- Opening Delimiter -
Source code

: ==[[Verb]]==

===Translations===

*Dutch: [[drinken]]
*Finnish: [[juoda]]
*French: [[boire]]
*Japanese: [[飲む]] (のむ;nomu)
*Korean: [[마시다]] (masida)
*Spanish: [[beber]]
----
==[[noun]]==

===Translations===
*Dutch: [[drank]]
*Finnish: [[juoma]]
- Closing Delimiter -
- Opening Delimiter -
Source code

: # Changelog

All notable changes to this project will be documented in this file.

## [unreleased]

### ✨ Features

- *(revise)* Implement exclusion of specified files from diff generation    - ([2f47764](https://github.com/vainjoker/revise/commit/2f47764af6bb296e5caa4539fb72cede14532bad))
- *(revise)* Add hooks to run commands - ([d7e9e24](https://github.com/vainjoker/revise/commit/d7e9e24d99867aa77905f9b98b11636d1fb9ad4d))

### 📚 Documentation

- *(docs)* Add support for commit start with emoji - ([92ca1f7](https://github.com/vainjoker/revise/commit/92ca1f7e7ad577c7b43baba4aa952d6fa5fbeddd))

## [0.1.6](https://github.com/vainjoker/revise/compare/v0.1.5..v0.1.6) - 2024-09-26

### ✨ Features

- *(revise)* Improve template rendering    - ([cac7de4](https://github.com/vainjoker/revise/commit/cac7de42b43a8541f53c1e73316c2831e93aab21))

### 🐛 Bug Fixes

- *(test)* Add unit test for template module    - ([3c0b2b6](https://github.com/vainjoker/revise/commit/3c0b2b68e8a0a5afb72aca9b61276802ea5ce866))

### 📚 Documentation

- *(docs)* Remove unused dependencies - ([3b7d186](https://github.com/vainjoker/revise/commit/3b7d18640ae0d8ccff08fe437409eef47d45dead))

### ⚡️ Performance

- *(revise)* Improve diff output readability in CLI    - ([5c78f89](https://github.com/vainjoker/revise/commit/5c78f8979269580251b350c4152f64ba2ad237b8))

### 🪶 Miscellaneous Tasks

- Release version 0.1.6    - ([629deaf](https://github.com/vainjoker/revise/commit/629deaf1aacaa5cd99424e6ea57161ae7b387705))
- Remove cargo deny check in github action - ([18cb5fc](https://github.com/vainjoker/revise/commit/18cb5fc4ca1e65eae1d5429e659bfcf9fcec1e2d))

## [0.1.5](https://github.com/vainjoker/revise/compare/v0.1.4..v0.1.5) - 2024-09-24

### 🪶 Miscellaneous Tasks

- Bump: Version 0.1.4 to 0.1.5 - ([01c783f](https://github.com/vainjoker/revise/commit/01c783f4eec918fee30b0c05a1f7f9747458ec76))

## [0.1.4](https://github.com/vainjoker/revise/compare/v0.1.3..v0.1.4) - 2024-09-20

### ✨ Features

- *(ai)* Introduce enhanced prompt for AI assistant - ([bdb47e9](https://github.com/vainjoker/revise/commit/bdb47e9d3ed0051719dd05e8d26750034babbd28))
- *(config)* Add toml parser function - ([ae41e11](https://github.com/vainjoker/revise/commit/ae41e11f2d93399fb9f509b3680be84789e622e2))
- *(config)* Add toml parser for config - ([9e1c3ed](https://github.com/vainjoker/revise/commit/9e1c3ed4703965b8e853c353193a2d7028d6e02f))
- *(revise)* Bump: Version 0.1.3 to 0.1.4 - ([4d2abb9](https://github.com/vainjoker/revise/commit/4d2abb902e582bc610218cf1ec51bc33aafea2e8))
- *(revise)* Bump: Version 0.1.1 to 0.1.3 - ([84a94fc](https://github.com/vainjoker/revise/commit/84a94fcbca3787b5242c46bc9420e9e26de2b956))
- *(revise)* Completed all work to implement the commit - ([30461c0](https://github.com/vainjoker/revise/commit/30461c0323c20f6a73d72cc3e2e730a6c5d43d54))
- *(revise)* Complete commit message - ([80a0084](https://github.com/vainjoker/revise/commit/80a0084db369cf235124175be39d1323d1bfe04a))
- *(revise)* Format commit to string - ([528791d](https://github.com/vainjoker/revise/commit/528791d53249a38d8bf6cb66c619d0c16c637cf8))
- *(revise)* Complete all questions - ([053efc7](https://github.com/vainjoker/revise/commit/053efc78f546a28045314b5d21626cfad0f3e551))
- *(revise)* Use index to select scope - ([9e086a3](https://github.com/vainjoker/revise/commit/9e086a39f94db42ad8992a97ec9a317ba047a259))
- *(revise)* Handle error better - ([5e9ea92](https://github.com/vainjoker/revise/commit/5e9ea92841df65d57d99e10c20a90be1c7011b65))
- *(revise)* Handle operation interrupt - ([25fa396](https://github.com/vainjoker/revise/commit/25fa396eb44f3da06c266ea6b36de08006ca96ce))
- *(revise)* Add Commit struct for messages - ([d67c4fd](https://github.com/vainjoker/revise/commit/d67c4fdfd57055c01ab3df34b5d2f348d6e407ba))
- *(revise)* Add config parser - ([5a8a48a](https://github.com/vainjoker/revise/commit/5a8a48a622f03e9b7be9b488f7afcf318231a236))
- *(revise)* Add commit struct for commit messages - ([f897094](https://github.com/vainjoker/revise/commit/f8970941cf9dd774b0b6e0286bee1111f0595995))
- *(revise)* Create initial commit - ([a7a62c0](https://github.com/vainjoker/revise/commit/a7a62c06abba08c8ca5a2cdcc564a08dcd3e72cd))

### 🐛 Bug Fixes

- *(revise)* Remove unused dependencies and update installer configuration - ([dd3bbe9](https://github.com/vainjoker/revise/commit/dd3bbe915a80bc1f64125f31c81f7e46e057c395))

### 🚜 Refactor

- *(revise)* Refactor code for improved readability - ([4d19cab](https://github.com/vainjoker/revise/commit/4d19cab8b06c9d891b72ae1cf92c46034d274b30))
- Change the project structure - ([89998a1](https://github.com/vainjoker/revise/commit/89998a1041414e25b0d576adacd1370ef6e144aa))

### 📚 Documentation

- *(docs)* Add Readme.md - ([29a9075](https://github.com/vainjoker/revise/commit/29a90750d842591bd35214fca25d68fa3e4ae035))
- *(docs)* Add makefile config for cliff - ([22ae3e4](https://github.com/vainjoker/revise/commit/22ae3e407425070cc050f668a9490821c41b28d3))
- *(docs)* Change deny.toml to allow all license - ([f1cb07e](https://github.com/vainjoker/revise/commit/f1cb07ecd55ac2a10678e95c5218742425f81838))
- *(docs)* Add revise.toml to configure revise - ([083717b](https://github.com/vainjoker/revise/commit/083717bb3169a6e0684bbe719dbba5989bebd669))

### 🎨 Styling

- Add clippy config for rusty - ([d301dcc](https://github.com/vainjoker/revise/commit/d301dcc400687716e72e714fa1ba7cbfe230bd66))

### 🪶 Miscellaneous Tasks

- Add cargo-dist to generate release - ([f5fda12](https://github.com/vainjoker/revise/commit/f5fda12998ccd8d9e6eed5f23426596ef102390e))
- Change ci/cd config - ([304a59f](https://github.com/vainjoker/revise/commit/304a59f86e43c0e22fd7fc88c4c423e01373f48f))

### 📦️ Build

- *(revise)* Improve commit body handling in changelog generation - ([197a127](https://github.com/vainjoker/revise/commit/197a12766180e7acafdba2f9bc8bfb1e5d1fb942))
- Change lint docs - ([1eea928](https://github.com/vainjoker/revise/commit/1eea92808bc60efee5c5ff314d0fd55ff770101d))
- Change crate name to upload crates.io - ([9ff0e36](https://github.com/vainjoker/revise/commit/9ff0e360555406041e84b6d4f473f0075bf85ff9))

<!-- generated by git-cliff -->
- Closing Delimiter -
- Task description -
Set down precisely the lines above between the line holding "### 📦️ Build" and the line holding "- Change lint", inclusive, and nothing beyond them.

- Task output -
### 📦️ Build

- *(revise)* Improve commit body handling in changelog generation - ([197a127](https://github.com/vainjoker/revise/commit/197a12766180e7acafdba2f9bc8bfb1e5d1fb942))
- Change lint docs - ([1eea928](https://github.com/vainjoker/revise/commit/1eea92808bc60efee5c5ff314d0fd55ff770101d))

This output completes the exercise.